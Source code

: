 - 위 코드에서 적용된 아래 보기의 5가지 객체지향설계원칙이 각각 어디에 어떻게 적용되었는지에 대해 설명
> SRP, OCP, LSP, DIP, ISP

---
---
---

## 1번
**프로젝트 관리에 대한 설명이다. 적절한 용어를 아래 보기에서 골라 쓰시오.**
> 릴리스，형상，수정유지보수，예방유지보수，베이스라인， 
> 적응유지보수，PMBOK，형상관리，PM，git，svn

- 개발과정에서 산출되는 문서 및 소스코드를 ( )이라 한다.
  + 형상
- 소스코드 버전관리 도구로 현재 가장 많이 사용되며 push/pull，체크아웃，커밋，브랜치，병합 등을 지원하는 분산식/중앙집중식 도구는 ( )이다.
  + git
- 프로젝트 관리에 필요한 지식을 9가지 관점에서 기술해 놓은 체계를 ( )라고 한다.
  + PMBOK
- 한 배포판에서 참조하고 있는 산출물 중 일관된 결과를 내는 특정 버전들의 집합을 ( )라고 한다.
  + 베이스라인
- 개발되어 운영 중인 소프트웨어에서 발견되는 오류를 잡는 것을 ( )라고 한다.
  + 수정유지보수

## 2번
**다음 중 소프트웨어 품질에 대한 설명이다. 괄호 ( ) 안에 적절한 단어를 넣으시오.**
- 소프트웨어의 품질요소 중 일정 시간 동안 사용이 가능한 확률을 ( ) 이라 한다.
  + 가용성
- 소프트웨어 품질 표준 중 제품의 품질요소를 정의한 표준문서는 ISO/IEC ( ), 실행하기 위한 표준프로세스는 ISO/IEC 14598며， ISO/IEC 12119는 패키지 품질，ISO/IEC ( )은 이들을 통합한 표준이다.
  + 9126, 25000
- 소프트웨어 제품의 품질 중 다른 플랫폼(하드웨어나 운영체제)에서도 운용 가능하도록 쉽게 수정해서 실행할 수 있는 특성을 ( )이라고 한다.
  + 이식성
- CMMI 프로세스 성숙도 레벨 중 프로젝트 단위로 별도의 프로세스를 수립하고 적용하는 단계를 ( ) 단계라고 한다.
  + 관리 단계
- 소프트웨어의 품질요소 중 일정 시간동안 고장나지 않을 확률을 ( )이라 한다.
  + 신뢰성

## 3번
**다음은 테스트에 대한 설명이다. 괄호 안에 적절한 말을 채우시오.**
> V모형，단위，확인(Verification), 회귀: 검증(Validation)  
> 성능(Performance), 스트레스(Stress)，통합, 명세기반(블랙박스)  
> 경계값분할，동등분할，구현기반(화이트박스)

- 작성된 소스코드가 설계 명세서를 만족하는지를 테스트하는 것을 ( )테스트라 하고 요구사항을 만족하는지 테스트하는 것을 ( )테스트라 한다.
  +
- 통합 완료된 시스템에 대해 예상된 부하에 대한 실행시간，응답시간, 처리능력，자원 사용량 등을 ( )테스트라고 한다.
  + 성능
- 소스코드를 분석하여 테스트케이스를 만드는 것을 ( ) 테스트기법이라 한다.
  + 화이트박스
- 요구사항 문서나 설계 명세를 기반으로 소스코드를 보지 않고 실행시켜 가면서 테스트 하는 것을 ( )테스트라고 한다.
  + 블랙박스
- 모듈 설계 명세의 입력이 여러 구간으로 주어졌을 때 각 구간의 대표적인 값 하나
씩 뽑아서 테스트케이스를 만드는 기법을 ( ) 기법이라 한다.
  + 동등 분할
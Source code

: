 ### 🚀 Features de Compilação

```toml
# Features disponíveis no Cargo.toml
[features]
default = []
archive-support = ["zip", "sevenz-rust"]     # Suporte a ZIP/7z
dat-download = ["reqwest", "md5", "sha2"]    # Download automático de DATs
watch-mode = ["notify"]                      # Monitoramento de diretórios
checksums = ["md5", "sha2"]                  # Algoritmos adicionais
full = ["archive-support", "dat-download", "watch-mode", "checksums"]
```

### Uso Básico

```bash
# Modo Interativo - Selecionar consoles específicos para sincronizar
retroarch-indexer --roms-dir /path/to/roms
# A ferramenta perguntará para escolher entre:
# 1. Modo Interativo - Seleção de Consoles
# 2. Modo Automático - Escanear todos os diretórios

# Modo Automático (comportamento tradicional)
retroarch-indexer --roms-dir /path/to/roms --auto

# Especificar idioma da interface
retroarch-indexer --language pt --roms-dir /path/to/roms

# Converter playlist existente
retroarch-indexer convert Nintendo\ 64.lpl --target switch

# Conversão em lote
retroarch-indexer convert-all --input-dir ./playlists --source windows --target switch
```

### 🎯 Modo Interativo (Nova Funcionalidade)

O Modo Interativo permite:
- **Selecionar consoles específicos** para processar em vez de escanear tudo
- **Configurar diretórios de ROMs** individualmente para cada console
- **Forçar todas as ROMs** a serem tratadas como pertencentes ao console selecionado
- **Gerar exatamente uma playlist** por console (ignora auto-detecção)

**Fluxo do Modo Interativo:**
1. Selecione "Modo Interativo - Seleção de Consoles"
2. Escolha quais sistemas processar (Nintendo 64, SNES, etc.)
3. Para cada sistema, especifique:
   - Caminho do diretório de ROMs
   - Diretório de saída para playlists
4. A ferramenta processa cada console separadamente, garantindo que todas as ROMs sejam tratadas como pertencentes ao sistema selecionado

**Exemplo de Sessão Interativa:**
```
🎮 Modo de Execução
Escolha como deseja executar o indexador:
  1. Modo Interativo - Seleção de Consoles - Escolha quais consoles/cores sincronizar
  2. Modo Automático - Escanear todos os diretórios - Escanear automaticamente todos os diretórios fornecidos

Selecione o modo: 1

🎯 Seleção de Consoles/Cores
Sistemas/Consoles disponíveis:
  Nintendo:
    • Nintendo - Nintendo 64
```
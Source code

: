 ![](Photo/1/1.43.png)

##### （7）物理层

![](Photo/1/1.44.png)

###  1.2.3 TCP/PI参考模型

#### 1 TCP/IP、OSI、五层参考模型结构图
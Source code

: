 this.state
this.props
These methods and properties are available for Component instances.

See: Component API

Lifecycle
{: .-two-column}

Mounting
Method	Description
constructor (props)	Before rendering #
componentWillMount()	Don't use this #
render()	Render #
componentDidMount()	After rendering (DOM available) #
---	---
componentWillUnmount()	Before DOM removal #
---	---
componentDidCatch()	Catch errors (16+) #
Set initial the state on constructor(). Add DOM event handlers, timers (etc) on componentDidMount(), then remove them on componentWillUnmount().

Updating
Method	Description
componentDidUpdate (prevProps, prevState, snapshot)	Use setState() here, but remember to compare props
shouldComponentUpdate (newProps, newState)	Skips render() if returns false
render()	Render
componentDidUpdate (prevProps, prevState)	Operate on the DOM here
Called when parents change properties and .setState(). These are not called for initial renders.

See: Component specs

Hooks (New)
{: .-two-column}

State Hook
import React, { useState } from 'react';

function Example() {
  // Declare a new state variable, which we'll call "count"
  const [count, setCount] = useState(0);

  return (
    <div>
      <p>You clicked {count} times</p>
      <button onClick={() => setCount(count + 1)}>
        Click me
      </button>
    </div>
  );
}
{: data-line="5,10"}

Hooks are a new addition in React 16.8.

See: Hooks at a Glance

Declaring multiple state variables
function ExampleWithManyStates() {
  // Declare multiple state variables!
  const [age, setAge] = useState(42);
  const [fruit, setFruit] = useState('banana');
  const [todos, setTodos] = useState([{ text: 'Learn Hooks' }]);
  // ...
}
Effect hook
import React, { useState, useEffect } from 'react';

# [YOUR TASK]
Without altering a single word, set down all the entries again.

# [FINAL ANSWER]
Source code

: - 위 코드에서 적용된 아래 보기의 5가지 객체지향설계원칙이 각각 어디에 어떻게 적용되었는지에 대해 설명
> SRP, OCP, LSP, DIP, ISP

---
---
---

## 1번
**프로젝트 관리에 대한 설명이다. 적절한 용어를 아래 보기에서 골라 쓰시오.**
> 릴리스，형상，수정유지보수，예방유지보수，베이스라인， 
> 적응유지보수，PMBOK，형상관리，PM，git，svn

- 개발과정에서 산출되는 문서 및 소스코드를 ( )이라 한다.
  + 형상
- 소스코드 버전관리 도구로 현재 가장 많이 사용되며 push/pull，체크아웃，커밋，브랜치，병합 등을 지원하는 분산식/중앙집중식 도구는 ( )이다.
  + git
- 프로젝트 관리에 필요한 지식을 9가지 관점에서 기술해 놓은 체계를 ( )라고 한다.
  + PMBOK
- 한 배포판에서 참조하고 있는 산출물 중 일관된 결과를 내는 특정 버전들의 집합을 ( )라고 한다.
  + 베이스라인
- 개발되어 운영 중인 소프트웨어에서 발견되는 오류를 잡는 것을 ( )라고 한다.
  + 수정유지보수

## 2번
**다음 중 소프트웨어 품질에 대한 설명이다. 괄호 ( ) 안에 적절한 단어를 넣으시오.**
- 소프트웨어의 품질요소 중 일정 시간 동안 사용이 가능한 확률을 ( ) 이라 한다.
  + 가용성
- 소프트웨어 품질 표준 중 제품의 품질요소를 정의한 표준문서는 ISO/IEC ( ), 실행하기 위한 표준프로세스는 ISO/IEC 14598며， ISO/IEC 12119는 패키지 품질，ISO/IEC ( )은 이들을 통합한 표준이다.
  + 9126, 25000
- 소프트웨어 제품의 품질 중 다른 플랫폼(하드웨어나 운영체제)에서도 운용 가능하도록 쉽게 수정해서 실행할 수 있는 특성을 ( )이라고 한다.
  + 이식성
- CMMI 프로세스 성숙도 레벨 중 프로젝트 단위로 별도의 프로세스를 수립하고 적용하는 단계를 ( ) 단계라고 한다.
  + 관리 단계
- 소프트웨어의 품질요소 중 일정 시간동안 고장나지 않을 확률을 ( )이라 한다.
  + 신뢰성

## 3번
**다음은 테스트에 대한 설명이다. 괄호 안에 적절한 말을 채우시오.**
> V모형，단위，확인(Verification), 회귀: 검증(Validation)  
> 성능(Performance), 스트레스(Stress)，통합, 명세기반(블랙박스)  
> 경계값분할，동등분할，구현기반(화이트박스)

- 작성된 소스코드가 설계 명세서를 만족하는지를 테스트하는 것을 ( )테스트라 하고 요구사항을 만족하는지 테스트하는 것을 ( )테스트라 한다.
  +
- 통합 완료된 시스템에 대해 예상된 부하에 대한 실행시간，응답시간, 처리능력，자원 사용량 등을 ( )테스트라고 한다.
  + 성능
- 소스코드를 분석하여 테스트케이스를 만드는 것을 ( ) 테스트기법이라 한다.
  + 화이트박스
- 요구사항 문서나 설계 명세를 기반으로 소스코드를 보지 않고 실행시켜 가면서 테스트 하는 것을 ( )테스트라고 한다.
  + 블랙박스
- 모듈 설계 명세의 입력이 여러 구간으로 주어졌을 때 각 구간의 대표적인 값 하나
씩 뽑아서 테스트케이스를 만드는 기법을 ( ) 기법이라 한다.
  + 동등 분할
Source code

: ### 🚀 Features de Compilação

```toml
# Features disponíveis no Cargo.toml
[features]
default = []
archive-support = ["zip", "sevenz-rust"]     # Suporte a ZIP/7z
dat-download = ["reqwest", "md5", "sha2"]    # Download automático de DATs
watch-mode = ["notify"]                      # Monitoramento de diretórios
checksums = ["md5", "sha2"]                  # Algoritmos adicionais
full = ["archive-support", "dat-download", "watch-mode", "checksums"]
```

### Uso Básico

```bash
# Modo Interativo - Selecionar consoles específicos para sincronizar
retroarch-indexer --roms-dir /path/to/roms
# A ferramenta perguntará para escolher entre:
# 1. Modo Interativo - Seleção de Consoles
# 2. Modo Automático - Escanear todos os diretórios

# Modo Automático (comportamento tradicional)
retroarch-indexer --roms-dir /path/to/roms --auto

# Especificar idioma da interface
retroarch-indexer --language pt --roms-dir /path/to/roms

# Converter playlist existente
retroarch-indexer convert Nintendo\ 64.lpl --target switch

# Conversão em lote
retroarch-indexer convert-all --input-dir ./playlists --source windows --target switch
```

### 🎯 Modo Interativo (Nova Funcionalidade)

O Modo Interativo permite:
- **Selecionar consoles específicos** para processar em vez de escanear tudo
- **Configurar diretórios de ROMs** individualmente para cada console
- **Forçar todas as ROMs** a serem tratadas como pertencentes ao console selecionado
- **Gerar exatamente uma playlist** por console (ignora auto-detecção)

**Fluxo do Modo Interativo:**
1. Selecione "Modo Interativo - Seleção de Consoles"
2. Escolha quais sistemas processar (Nintendo 64, SNES, etc.)
3. Para cada sistema, especifique:
   - Caminho do diretório de ROMs
   - Diretório de saída para playlists
4. A ferramenta processa cada console separadamente, garantindo que todas as ROMs sejam tratadas como pertencentes ao sistema selecionado

**Exemplo de Sessão Interativa:**
```
🎮 Modo de Execução
Escolha como deseja executar o indexador:
  1. Modo Interativo - Seleção de Consoles - Escolha quais consoles/cores sincronizar
  2. Modo Automático - Escanear todos os diretórios - Escanear automaticamente todos os diretórios fornecidos

Selecione o modo: 1

🎯 Seleção de Consoles/Cores
Sistemas/Consoles disponíveis:
  Nintendo:
    • Nintendo - Nintendo 64
```
Source code

: ![](Photo/1/1.43.png)

##### （7）物理层

![](Photo/1/1.44.png)

###  1.2.3 TCP/PI参考模型

#### 1 TCP/IP、OSI、五层参考模型结构图
Source code

: this.state
this.props
These methods and properties are available for Component instances.

See: Component API

Lifecycle
{: .-two-column}

Mounting
Method	Description
constructor (props)	Before rendering #
componentWillMount()	Don't use this #
render()	Render #
componentDidMount()	After rendering (DOM available) #
---	---
componentWillUnmount()	Before DOM removal #
---	---
componentDidCatch()	Catch errors (16+) #
Set initial the state on constructor(). Add DOM event handlers, timers (etc) on componentDidMount(), then remove them on componentWillUnmount().

Updating
Method	Description
componentDidUpdate (prevProps, prevState, snapshot)	Use setState() here, but remember to compare props
shouldComponentUpdate (newProps, newState)	Skips render() if returns false
render()	Render
componentDidUpdate (prevProps, prevState)	Operate on the DOM here
Called when parents change properties and .setState(). These are not called for initial renders.

See: Component specs

Hooks (New)
{: .-two-column}

State Hook
import React, { useState } from 'react';

function Example() {
  // Declare a new state variable, which we'll call "count"
  const [count, setCount] = useState(0);

  return (
    <div>
      <p>You clicked {count} times</p>
      <button onClick={() => setCount(count + 1)}>
        Click me
      </button>
    </div>
  );
}
{: data-line="5,10"}

Hooks are a new addition in React 16.8.

See: Hooks at a Glance

Declaring multiple state variables
function ExampleWithManyStates() {
  // Declare multiple state variables!
  const [age, setAge] = useState(42);
  const [fruit, setFruit] = useState('banana');
  const [todos, setTodos] = useState([{ text: 'Learn Hooks' }]);
  // ...
}
Effect hook
import React, { useState, useEffect } from 'react';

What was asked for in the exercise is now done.